Kickstarter is the most popular crowdfunding site, it launched in 2009 and mobile app developers started using it in 2010, with the number doing so each year growing rapidly. It has had some high profile successes with big budgets but also a high failure rate. There are some excellent stats and advice available for increasing your chances of success. If you only use the crowdfunding campaign to find early adopters, rather than try to fund the entire app development then your chances of success are much higher, $10k projects have a 38% success rate versus 18% for $50k projects and 7% for $100k projects. Some projects exceed their funding goal by many times, although this is very uncommon.
A drawback to this approach is that it really depends on a direct monetization revenue model (paid download or in-app purchase/subscription), if the app is going to be free to users, there’s not a great incentive for backers. A way around this is selling app-related merchandise in the funding campaign rather than the app itself, although it’s important to note that sourcing and shipping relevant products is another small business in itself with its own problems that distract from the core app business. Even where a paid app is being pre-sold to backers there can be issues, particularly on iOS, where you can’t distribute an app to large numbers of people outside the app store. Some developers have managed to negotiate an acceptable way to do this with Apple. Others have used the money pledged to gift the app to all the backers. Either way there are downsides, a separate version of the app which is free with a backer login does not generate downloads or reviews for the main app, while gifted apps are subject to Apple’s 30% cut (on top of the crowdfunding provider’s cut and payment processing fees), plus recipients of gifted apps are also unable to leave reviews. While Android allows direct distribution there is no gifting, if you want your early backers to generate downloads and reviews it’s probably necessary to release a free version with backer login/unlock first and then update that with a paid but open version after they have all downloaded… seems fraught with potential issues.

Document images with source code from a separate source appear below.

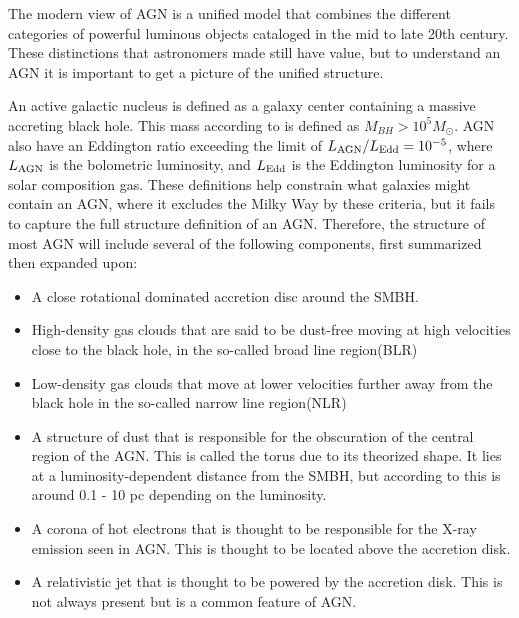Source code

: The modern view of AGN is a unified model that combines the different categories of powerful luminous objects cataloged in the mid to late 20th century. 
These distinctions that astronomers made still
have value, but to understand an AGN it is important to get a picture of the unified structure.

An active galactic nucleus is defined as a galaxy center containing a massive accreting black hole. This mass according to \cite{Netzer_2015} 
is defined as $M_{BH} > 10^5 M_\odot$. AGN also have an Eddington ratio exceeding
the limit of $L_{\rm AGN}/ L_{\rm Edd} = 10^{-5}$, where $L_{\rm AGN}$ is the bolometric luminosity, and $L_{\rm Edd}$ is the Eddington luminosity for a solar 
composition gas. These definitions help constrain what galaxies might contain an AGN, where it excludes the Milky Way 
by these criteria, but it fails to capture the full structure definition of an AGN. 
Therefore, the structure of most AGN will include several of the following components, first summarized then expanded upon: 


\begin{itemize}
    \item A close rotational dominated accretion disc around the SMBH. %
   \item High-density gas clouds that are said to be dust-free moving at high velocities close to the black hole, in the so-called broad line region(BLR)
    \item Low-density gas clouds that move at lower velocities further away from the black hole in the so-called narrow line region(NLR)
    \item A structure of dust that is responsible for the obscuration of the central region of the AGN. This is called the torus due to its theorized shape. 
     It lies at a luminosity-dependent distance from the SMBH, but according to \cite{Netzer_2015} this is around 0.1 - 10 pc depending on the luminosity.
    \item A corona of hot electrons that is thought to be responsible for the X-ray emission seen in AGN. This is thought to be located above the accretion disk. 
    \item A relativistic jet that is thought to be powered by the accretion disk. This is not always present but is a common feature of AGN.
\end{itemize}

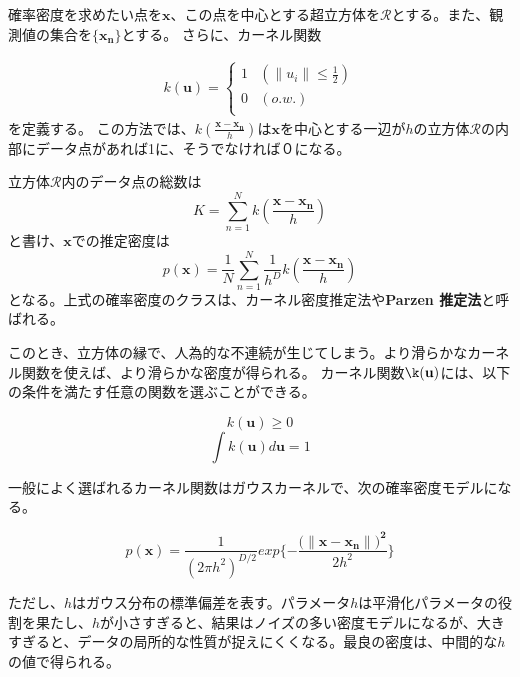 \documentclass[11pt,a4paper]{jsarticle}
\begin{document}
確率密度を求めたい点を$\mathbf{x}$、この点を中心とする超立方体を$\mathcal{R}$とする。また、観測値の集合を$\{\mathbf{\mathbf{x}_n}\}$とする。
さらに、カーネル関数

  \begin{eqnarray}
    k(\mathbf{u})=\left\{  \begin{array}{ll}
    1 & (\|u_i\| \leq \frac{1}{2}) \\
    0 & (o.w.) \\
    \end{array} \right.
  \end{eqnarray}
を定義する。
この方法では、$k(\frac{\mathbf{x} - \mathbf{x_n}}{h})$は$\mathbf{\mathbf{x}}$を中心とする一辺が$h$の立方体$\mathcal{R}$の内部にデータ点があれば1に、そうでなければ０になる。

立方体$\mathcal{R}$内のデータ点の総数は
\begin{equation}
  K = \sum_{n=1}^{N} k(\frac{\mathbf{x} - \mathbf{x_n}}{h})
\end{equation}
と書け、$\mathbf{\mathbf{x}}$での推定密度は
\begin{equation}
  p(\mathbf{x}) = \frac{1}{N}\sum_{n=1}^{N} \frac{1}{h^D} k(\frac{\mathbf{x} - \mathbf{x_n}}{h})
\end{equation}
となる。上式の確率密度のクラスは、カーネル密度推定法や\textbf{Parzen 推定法}と呼ばれる。

このとき、立方体の縁で、人為的な不連続が生じてしまう。より滑らかなカーネル関数を使えば、より滑らかな密度が得られる。
カーネル関数$\k(\mathbf{u})$には、以下の条件を満たす任意の関数を選ぶことができる。

\begin{equation}
  k(\mathbf{u}) \geq 0
\end{equation}
\begin{equation}
  \int k(\mathbf{u}) d\mathbf{u} = 1
\end{equation}

一般によく選ばれるカーネル関数はガウスカーネルで、次の確率密度モデルになる。

\begin{equation}
  p(\mathbf{x}) = \frac{1}{(2\pi h^2)^{D/2}} exp\{-\frac{(\|\mathbf{\mathbf{x}} - \mathbf{x_n\|)^2}}{2h^2}\}
\end{equation}

ただし、$h$はガウス分布の標準偏差を表す。パラメータ$h$は平滑化パラメータの役割を果たし、$h$が小さすぎると、結果はノイズの多い密度モデルになるが、大きすぎると、データの局所的な性質が捉えにくくなる。最良の密度は、中間的な$h$の値で得られる。
\end{document}
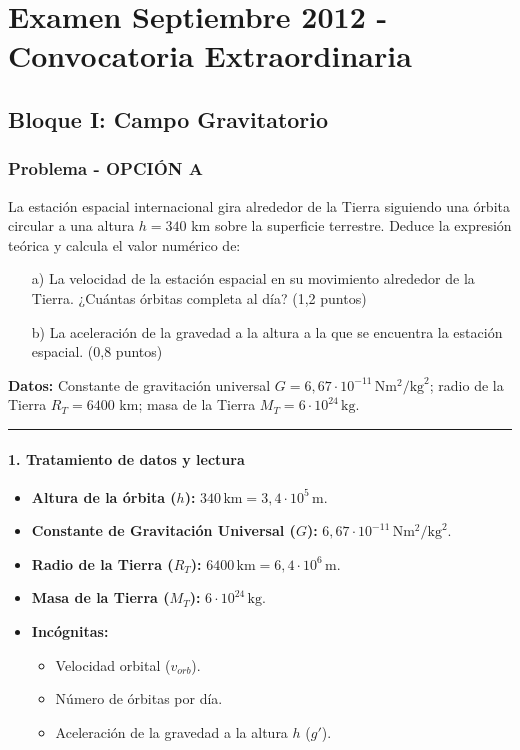 \chapter{Examen Septiembre 2012 - Convocatoria Extraordinaria}
\label{chap:2012_sep}

\section{Bloque I: Campo Gravitatorio}
\label{sec:grav_2012_sep}

\subsection{Problema - OPCIÓN A}
\label{subsec:IA_2012_sep}

\begin{cajaenunciado}
La estación espacial internacional gira alrededor de la Tierra siguiendo una órbita circular a una altura $h=340$ km sobre la superficie terrestre. Deduce la expresión teórica y calcula el valor numérico de:
\begin{enumerate}
    \item[a)] La velocidad de la estación espacial en su movimiento alrededor de la Tierra. ¿Cuántas órbitas completa al día? (1,2 puntos)
    \item[b)] La aceleración de la gravedad a la altura a la que se encuentra la estación espacial. (0,8 puntos)
\end{enumerate}
\textbf{Datos:} Constante de gravitación universal $G=6,67\cdot10^{-11}\,\text{N}\text{m}^2/\text{kg}^2$; radio de la Tierra $R_T=6400$ km; masa de la Tierra $M_T=6\cdot10^{24}\,\text{kg}$.
\end{cajaenunciado}
\hrule

\subsubsection*{1. Tratamiento de datos y lectura}
\begin{itemize}
    \item \textbf{Altura de la órbita ($h$):} $340\,\text{km} = 3,4 \cdot 10^5\,\text{m}$.
    \item \textbf{Constante de Gravitación Universal ($G$):} $6,67 \cdot 10^{-11}\,\text{N}\text{m}^2/\text{kg}^2$.
    \item \textbf{Radio de la Tierra ($R_T$):} $6400\,\text{km} = 6,4 \cdot 10^6\,\text{m}$.
    \item \textbf{Masa de la Tierra ($M_T$):} $6 \cdot 10^{24}\,\text{kg}$.
    \item \textbf{Incógnitas:}
    \begin{itemize}
        \item Velocidad orbital ($v_{orb}$).
        \item Número de órbitas por día.
        \item Aceleración de la gravedad a la altura $h$ ($g'$).
    \end{itemize}
\end{itemize}

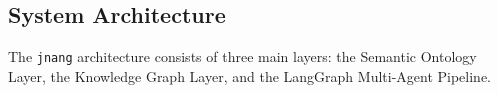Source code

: \documentclass[pdflatex,sn-mathphys-num]{sn-jnl}%
\newcommand{\juhoansi}{\mbox{Ju\textbar{}'hoansi}}%
\theoremstyle{thmstyleone}%
\theoremstyle{thmstyletwo}%
\theoremstyle{thmstylethree}%
\begin{document}


\subsection{System Architecture}\label{sec:architecture}

The \texttt{jnang} architecture consists of three main layers: the Semantic Ontology Layer, the Knowledge Graph Layer, and the LangGraph Multi-Agent Pipeline.
\end{document}
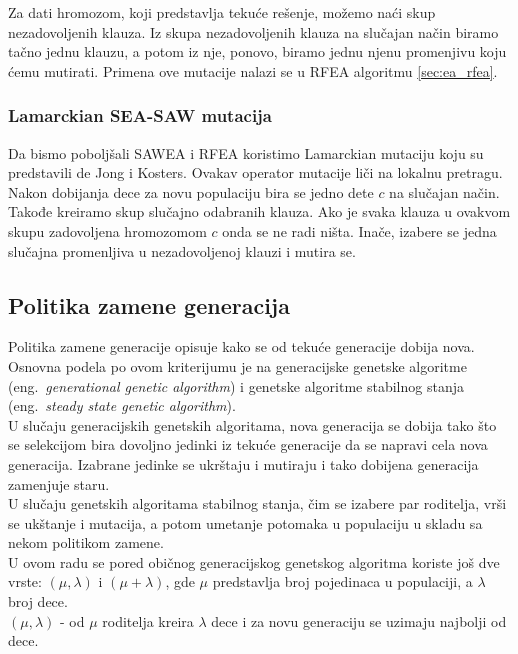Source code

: \documentclass{article}
\begin{document}
Za dati hromozom, koji predstavlja
tekuće rešenje, možemo naći skup nezadovoljenih klauza. 
Iz skupa nezadovoljenih klauza na slučajan način biramo tačno jednu klauzu, 
a potom iz nje, ponovo, biramo jednu njenu promenjivu koju ćemu mutirati. 
Primena ove mutacije nalazi se u RFEA algoritmu \ref{sec:ea_rfea}.

\subsubsection{Lamarckian SEA-SAW mutacija}
\label{sec:ea_lamarckian}
Da bismo poboljšali SAWEA i RFEA koristimo Lamarckian mutaciju koju su predstavili 
de Jong i Kosters. Ovakav operator mutacije liči na lokalnu pretragu. 
Nakon dobijanja dece za novu populaciju bira se jedno dete $c$ na slučajan način.
Takođe kreiramo skup slučajno odabranih klauza. 
Ako je svaka klauza u ovakvom skupu zadovoljena hromozomom $c$ onda se ne radi ništa. 
Inače, izabere se jedna slučajna promenljiva u nezadovoljenoj klauzi i mutira se.


\subsection{Politika zamene generacija}
 \label{sec:ea_zamena}
Politika zamene generacije \cite{vi_Janicic} opisuje kako se od tekuće generacije dobija nova. Osnovna podela po ovom kriterijumu je na generacijske genetske algoritme (eng.~{\em generational genetic algorithm}) i genetske algoritme stabilnog stanja (eng.~{\em steady state genetic algorithm}). \\
 
U slučaju generacijskih genetskih algoritama, nova generacija se dobija tako što se selekcijom bira dovoljno jedinki iz tekuće generacije da se napravi cela nova generacija. Izabrane jedinke se ukrštaju i mutiraju i tako dobijena generacija zamenjuje staru. \\
 
U slučaju genetskih algoritama stabilnog stanja, čim se izabere par roditelja, vrši se ukštanje i mutacija, a potom umetanje potomaka u populaciju u skladu sa nekom politikom zamene. \\
 
U ovom radu se pored običnog generacijskog genetskog algoritma koriste još dve vrste: $(\mu, \lambda) $ i $(\mu + \lambda)$, gde $\mu$ predstavlja broj pojedinaca u populaciji, a $\lambda$ broj dece. \\
 
$(\mu, \lambda)$ - od $\mu$ roditelja kreira $\lambda$ dece i za novu generaciju se uzimaju  najbolji od dece.\\
 
\end{document}

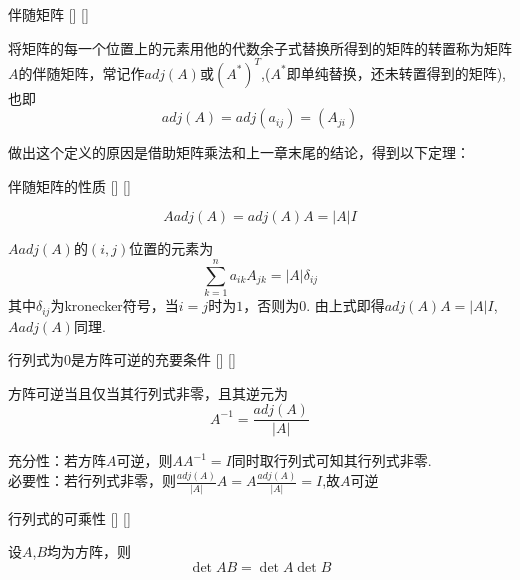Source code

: \documentclass[UTF8]{ctexart}
\begin{document}
    \begin{dfn}
			[]
			{伴随矩阵}
			[]
			[]

        将矩阵的每一个位置上的元素用他的代数余子式替换所得到的矩阵的转置称为矩阵$A$的伴随矩阵，常记作$adj(A)$或$(A^{*})^{T}$,($A^{*}$即单纯替换，还未转置得到的矩阵),也即\[
        adj(A)=adj(a_{ij})=(A_{ji})
        \]
    \end{dfn}
    做出这个定义的原因是借助矩阵乘法和上一章末尾的结论，得到以下定理：
    \begin{thm}
			[]
			{伴随矩阵的性质}
			[]
			[]

        \[A adj(A)=adj(A)A=|A|I\]
    \end{thm}
    \begin{prf}
    $Aadj(A)$的$(i,j)$位置的元素为\[
    \sum_{k=1}^{n}a_{ik}A_{jk}=|A|\delta_{ij}
    \]
    其中$\delta_{ij}$为kronecker符号，当$i=j$时为$1$，否则为$0$. 由上式即得$adj(A)A=|A|I$, $Aadj(A)$同理.
    \end{prf}
    \begin{thm}
			[]
			{行列式为0是方阵可逆的充要条件}
			[]
			[]

        方阵可逆当且仅当其行列式非零，且其逆元为\[
        A^{-1}=\frac{adj(A)}{|A|}
        \]
    \end{thm}
    \begin{prf}
        充分性：若方阵$A$可逆，则$AA^{-1}=I$同时取行列式可知其行列式非零.\\
        必要性：若行列式非零，则$\frac{adj(A)}{|A|}A=A\frac{adj(A)}{|A|}=I$,故$A$可逆
        
    \end{prf}
    \begin{thm}
			[]
			{行列式的可乘性}
			[]
			[]

        设$A$,$B$均为方阵，则
        \[\det AB=\det A\det B\]
    \end{thm}
\end{document}

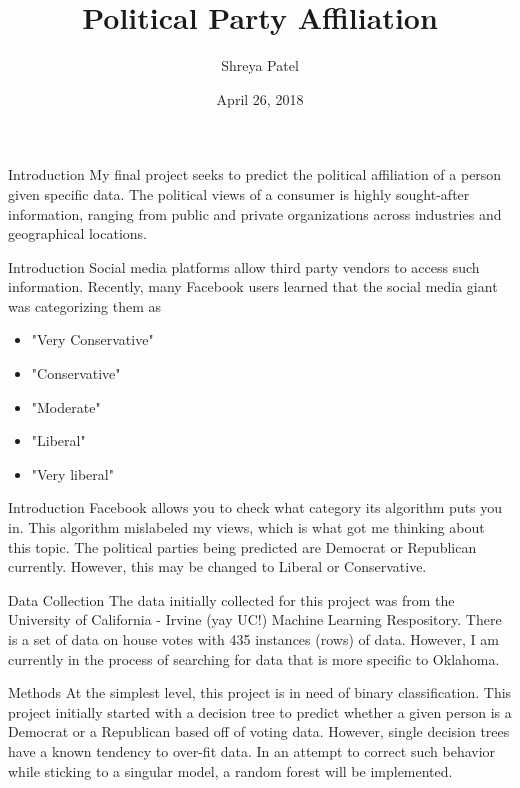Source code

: \documentclass[10pt]{beamer}
\title{Political Party Affiliation}
\subtitle{ }
\date{April 26, 2018}
\author{Shreya Patel}
\institute{Data Science for Economists}
\begin{document}
\maketitle


\begin{frame}[fragile]{Introduction}
  My final project seeks to predict the political affiliation of a person given specific data. The political views of a consumer is highly sought-after information, ranging from public and private organizations across industries and geographical locations.
\end{frame}

\begin{frame}[fragile]{Introduction}
  Social media platforms allow third party vendors to access such information. Recently, many Facebook users learned that the social media giant was categorizing them as
  \begin{itemize}
      \item "Very Conservative"
      \item "Conservative"
      \item "Moderate"
      \item "Liberal"
      \item "Very liberal"
  \end{itemize}
\end{frame}

\begin{frame}[fragile]{Introduction}
    Facebook allows you to check what category its algorithm puts you in. This algorithm mislabeled my views, which is what got me thinking about this topic. The political parties being predicted are Democrat or Republican currently. However, this may be changed to Liberal or Conservative.
\end{frame}

\begin{frame}{Data Collection}
	The data initially collected for this project was from the University of California - Irvine (yay UC!) Machine Learning Respository. There is a set of data on house votes with 435 instances (rows) of data. However, I am currently in the process of searching for data that is more specific to Oklahoma.
\end{frame}


\begin{frame}[fragile]{Methods}
      At the simplest level, this project is in need of binary classification. This project initially started with a decision tree to predict whether a given person is a Democrat or a Republican based off of voting data. However, single decision trees have a known tendency to over-fit data. In an attempt to correct such behavior while sticking to a singular model, a random forest will be implemented.
\end{frame}
\end{document}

Although generic crowdfunding platforms like Kickstarter have by far the biggest audiences it’s still difficult to get noticed in the crowd. Most of the biggest successes have come from developers that were already well known. Also, projects that are featured by Kickstarter have an 89% chance of getting funded vs 30% for those that aren’t. Project founders with a larger network (as measured crudely by their number of Facebook friends) have also been much more successful at getting funded. In any case it’s essential not to underestimate the importance of marketing a crowdfunding campaign – it is your app “launch” after all. As crowdfunding becomes more popular, more specialist sites are launching, catering to specific markets. Right now this is only showing very limited activity and modest funding levels for apps. If these markets mature then we may see communities of early adopters using them to discover new apps – it’s a trend worth watching. In the meantime, consider crowdfunding as a method of reaching early adopters and getting fast feedback on a concept rather than just an alternative funding mechanism for your next app idea.